Find the word "dove" in the listing; pull out each line holding it.

####################

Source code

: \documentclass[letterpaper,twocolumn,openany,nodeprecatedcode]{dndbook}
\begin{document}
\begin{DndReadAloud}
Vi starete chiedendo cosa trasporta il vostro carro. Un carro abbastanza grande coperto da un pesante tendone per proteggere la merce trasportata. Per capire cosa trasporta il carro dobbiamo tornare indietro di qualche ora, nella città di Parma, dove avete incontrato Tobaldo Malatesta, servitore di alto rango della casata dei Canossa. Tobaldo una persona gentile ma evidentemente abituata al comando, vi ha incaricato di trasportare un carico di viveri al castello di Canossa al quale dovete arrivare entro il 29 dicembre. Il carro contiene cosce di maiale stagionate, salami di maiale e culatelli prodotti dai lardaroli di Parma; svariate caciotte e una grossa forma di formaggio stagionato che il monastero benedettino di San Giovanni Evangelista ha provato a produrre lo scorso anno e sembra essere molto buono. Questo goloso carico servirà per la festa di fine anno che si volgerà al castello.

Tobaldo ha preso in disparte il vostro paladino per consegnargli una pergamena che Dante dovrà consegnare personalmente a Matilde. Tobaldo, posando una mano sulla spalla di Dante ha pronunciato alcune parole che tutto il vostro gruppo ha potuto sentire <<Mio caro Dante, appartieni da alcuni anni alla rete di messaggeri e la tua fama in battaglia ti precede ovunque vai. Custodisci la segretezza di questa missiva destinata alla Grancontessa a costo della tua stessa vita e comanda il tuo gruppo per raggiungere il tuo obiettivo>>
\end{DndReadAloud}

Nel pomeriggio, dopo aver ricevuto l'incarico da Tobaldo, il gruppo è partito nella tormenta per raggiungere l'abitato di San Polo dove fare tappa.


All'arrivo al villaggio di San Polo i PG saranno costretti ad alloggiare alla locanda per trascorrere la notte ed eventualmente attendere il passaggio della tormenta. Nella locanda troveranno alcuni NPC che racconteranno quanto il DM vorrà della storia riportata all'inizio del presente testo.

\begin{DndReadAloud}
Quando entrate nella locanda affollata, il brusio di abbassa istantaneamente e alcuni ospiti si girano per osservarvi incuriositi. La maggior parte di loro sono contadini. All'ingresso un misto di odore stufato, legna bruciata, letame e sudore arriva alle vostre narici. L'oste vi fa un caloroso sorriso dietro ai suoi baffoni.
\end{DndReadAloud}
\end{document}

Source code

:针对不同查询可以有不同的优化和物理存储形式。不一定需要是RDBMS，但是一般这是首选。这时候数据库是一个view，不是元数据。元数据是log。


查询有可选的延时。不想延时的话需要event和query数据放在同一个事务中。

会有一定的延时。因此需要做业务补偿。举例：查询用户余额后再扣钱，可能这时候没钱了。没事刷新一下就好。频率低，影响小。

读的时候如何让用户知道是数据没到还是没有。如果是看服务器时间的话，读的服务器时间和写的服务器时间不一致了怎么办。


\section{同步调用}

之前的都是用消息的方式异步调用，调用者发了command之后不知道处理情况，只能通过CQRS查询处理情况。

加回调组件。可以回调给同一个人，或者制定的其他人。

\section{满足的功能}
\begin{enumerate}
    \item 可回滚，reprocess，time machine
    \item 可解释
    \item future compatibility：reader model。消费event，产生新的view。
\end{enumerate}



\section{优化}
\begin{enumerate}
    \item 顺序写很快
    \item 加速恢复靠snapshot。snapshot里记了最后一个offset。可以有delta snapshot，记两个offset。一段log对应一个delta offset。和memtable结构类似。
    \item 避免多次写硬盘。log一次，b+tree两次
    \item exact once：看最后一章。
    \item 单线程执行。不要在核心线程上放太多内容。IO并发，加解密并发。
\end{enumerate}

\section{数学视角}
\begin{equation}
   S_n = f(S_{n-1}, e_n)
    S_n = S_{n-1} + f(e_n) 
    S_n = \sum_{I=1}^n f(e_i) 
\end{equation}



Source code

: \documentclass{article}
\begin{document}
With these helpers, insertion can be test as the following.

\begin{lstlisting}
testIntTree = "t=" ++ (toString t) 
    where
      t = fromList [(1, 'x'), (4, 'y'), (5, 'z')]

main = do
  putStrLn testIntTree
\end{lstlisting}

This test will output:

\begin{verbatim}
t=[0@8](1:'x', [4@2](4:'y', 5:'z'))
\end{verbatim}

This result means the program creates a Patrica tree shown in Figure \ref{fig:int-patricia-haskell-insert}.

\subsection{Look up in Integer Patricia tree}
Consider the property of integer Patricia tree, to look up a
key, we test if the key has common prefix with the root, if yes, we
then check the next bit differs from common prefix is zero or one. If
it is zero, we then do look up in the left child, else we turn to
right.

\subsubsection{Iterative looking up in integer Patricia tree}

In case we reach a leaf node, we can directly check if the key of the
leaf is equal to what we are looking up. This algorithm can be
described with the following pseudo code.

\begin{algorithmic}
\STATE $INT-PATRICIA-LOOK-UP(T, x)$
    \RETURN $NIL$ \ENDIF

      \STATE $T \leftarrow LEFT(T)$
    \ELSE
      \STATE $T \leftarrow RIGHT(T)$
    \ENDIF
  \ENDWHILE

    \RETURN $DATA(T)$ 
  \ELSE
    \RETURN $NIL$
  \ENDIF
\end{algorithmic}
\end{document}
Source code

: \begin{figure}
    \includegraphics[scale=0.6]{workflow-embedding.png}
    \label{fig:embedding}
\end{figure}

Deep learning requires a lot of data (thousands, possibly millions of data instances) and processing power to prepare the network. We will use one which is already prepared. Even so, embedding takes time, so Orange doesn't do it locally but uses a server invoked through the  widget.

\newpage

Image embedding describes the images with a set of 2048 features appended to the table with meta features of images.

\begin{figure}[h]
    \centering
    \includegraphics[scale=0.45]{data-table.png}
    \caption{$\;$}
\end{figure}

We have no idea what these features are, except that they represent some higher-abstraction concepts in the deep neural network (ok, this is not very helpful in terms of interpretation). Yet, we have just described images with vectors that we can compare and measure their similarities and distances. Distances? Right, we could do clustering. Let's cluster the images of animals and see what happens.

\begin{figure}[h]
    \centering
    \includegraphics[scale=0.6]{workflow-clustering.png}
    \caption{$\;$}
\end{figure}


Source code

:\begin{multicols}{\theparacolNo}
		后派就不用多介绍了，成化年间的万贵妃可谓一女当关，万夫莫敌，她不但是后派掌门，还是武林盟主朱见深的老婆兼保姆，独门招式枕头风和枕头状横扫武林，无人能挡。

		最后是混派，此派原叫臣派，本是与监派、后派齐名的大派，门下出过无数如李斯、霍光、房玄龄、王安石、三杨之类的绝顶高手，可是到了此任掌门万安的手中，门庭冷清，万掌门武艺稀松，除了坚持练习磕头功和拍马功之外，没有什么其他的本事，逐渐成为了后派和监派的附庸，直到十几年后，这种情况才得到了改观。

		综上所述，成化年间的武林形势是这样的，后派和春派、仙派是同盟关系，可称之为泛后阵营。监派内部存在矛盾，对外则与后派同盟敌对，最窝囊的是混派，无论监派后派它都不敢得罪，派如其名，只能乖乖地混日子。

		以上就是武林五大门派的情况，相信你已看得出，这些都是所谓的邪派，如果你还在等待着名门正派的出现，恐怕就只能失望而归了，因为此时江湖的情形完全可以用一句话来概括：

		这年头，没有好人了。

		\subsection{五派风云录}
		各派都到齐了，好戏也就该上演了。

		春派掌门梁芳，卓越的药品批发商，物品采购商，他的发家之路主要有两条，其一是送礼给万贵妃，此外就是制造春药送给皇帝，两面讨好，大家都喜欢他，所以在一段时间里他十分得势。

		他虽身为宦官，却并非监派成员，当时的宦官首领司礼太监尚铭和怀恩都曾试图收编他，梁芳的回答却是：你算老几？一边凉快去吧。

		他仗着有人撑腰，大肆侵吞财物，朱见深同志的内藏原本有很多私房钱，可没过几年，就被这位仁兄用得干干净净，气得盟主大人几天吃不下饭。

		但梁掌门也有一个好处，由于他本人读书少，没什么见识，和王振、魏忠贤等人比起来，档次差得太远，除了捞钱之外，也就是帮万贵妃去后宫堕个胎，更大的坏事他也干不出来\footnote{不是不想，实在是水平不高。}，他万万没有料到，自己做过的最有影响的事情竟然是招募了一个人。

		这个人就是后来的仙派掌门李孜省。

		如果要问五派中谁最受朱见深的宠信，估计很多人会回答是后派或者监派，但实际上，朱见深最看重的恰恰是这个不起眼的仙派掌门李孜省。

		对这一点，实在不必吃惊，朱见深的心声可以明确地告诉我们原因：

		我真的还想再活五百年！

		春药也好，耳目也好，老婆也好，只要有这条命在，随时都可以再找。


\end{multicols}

####################

→ **EXPECTED ANSWER**
Vi starete chiedendo cosa trasporta il vostro carro. Un carro abbastanza grande coperto da un pesante tendone per proteggere la merce trasportata. Per capire cosa trasporta il carro dobbiamo tornare indietro di qualche ora, nella città di Parma, dove avete incontrato Tobaldo Malatesta, servitore di alto rango della casata dei Canossa. Tobaldo una persona gentile ma evidentemente abituata al comando, vi ha incaricato di trasportare un carico di viveri al castello di Canossa al quale dovete arrivare entro il 29 dicembre. Il carro contiene cosce di maiale stagionate, salami di maiale e culatelli prodotti dai lardaroli di Parma; svariate caciotte e una grossa forma di formaggio stagionato che il monastero benedettino di San Giovanni Evangelista ha provato a produrre lo scorso anno e sembra essere molto buono. Questo goloso carico servirà per la festa di fine anno che si volgerà al castello.
Nel pomeriggio, dopo aver ricevuto l'incarico da Tobaldo, il gruppo è partito nella tormenta per raggiungere l'abitato di San Polo dove fare tappa.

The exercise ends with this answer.